The data below contains pictures, which are to be skipped; the lines starting at the line with "bundle intstall" and ending at the line with "Goal is to create" are to be output exactly, both ends included.
□ □ □ □ □
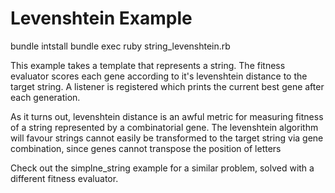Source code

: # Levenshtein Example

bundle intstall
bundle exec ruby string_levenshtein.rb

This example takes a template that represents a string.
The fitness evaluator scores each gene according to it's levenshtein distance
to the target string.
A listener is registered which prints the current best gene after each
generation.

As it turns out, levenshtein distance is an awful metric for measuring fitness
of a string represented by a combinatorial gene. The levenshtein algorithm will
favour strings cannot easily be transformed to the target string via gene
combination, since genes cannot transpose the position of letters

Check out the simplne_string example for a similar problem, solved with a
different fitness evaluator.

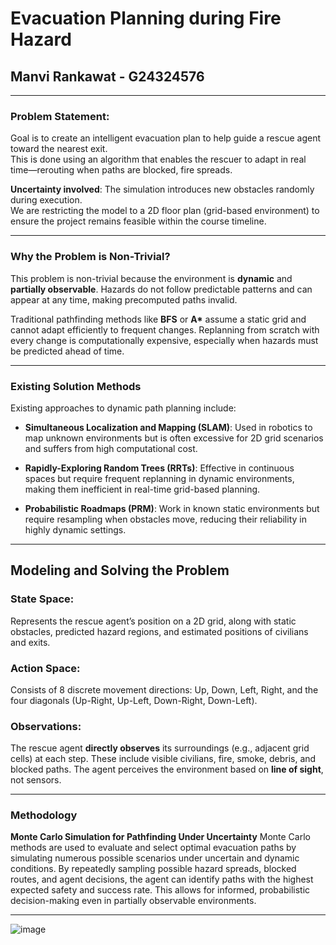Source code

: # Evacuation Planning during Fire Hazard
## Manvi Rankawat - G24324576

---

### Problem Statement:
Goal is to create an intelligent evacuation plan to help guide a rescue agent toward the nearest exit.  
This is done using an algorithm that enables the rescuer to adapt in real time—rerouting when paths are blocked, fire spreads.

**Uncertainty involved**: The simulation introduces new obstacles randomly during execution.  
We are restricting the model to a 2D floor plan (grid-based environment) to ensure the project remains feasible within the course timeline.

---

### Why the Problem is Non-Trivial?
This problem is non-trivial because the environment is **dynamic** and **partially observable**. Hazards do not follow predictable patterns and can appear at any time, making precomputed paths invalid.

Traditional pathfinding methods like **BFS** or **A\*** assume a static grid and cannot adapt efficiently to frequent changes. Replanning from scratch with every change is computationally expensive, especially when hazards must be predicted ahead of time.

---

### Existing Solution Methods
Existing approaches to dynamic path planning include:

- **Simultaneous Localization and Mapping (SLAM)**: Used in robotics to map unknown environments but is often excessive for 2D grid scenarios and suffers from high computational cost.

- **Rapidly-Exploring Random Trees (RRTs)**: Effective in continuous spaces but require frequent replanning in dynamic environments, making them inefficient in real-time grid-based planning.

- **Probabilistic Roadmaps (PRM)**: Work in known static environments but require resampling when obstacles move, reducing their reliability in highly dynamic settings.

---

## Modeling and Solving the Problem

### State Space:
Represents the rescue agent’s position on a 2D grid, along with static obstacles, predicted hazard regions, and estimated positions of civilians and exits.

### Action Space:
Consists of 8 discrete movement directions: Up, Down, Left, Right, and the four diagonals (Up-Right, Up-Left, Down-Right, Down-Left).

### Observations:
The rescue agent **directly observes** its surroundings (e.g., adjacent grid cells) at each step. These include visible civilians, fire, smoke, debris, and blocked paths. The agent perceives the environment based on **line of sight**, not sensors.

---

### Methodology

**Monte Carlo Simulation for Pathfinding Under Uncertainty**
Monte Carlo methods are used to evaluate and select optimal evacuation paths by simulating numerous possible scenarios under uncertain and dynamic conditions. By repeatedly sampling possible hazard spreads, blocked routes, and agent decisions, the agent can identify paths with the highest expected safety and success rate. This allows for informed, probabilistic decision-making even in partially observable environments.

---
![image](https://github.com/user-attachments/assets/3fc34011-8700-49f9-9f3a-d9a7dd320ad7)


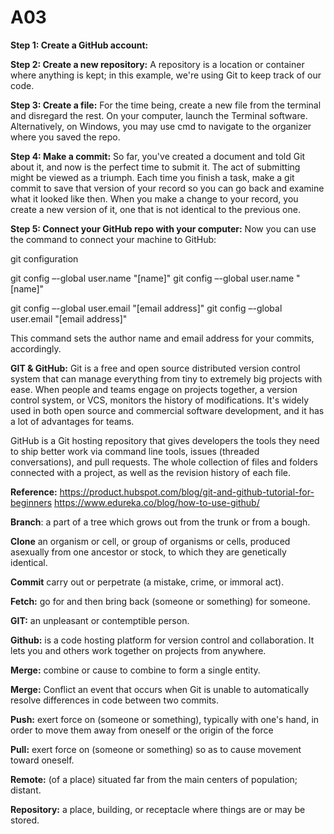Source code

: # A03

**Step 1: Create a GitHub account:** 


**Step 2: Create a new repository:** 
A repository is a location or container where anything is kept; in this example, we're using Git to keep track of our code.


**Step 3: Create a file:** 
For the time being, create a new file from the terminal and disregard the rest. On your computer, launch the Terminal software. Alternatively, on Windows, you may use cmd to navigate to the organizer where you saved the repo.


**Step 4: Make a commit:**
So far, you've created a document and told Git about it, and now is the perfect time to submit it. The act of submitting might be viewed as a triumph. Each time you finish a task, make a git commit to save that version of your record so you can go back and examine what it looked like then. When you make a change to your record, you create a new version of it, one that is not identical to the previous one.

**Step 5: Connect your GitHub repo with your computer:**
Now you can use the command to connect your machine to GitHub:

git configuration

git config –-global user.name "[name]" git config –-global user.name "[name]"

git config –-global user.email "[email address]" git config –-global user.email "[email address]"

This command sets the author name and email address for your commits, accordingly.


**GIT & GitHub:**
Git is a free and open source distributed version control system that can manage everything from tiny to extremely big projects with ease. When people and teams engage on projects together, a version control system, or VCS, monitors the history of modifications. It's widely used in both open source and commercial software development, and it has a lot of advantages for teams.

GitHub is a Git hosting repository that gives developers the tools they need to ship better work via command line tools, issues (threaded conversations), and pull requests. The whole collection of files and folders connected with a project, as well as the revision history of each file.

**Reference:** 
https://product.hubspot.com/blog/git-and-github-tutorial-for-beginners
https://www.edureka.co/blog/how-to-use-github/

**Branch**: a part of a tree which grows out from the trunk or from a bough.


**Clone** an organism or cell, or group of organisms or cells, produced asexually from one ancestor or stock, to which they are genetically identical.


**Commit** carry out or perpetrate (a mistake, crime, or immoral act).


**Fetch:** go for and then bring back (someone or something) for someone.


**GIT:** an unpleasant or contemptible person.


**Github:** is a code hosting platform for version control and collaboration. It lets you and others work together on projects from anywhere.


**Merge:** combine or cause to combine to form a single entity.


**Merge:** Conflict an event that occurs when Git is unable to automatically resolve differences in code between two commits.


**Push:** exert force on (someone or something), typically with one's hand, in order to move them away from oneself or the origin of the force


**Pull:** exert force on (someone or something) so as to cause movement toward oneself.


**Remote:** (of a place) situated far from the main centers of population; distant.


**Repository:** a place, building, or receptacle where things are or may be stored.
□ □ □ □ □
▸ **TASK RESPONSE**:
bundle intstall
bundle exec ruby string_levenshtein.rb

This example takes a template that represents a string.
The fitness evaluator scores each gene according to it's levenshtein distance
to the target string.
A listener is registered which prints the current best gene after each
generation.

As it turns out, levenshtein distance is an awful metric for measuring fitness
of a string represented by a combinatorial gene. The levenshtein algorithm will
favour strings cannot easily be transformed to the target string via gene
combination, since genes cannot transpose the position of letters

Check out the simplne_string example for a similar problem, solved with a
different fitness evaluator.

Source code

: # Evacuation Planning during Fire Hazard
## Manvi Rankawat - G24324576

---

### Problem Statement:
Goal is to create an intelligent evacuation plan to help guide a rescue agent toward the nearest exit.  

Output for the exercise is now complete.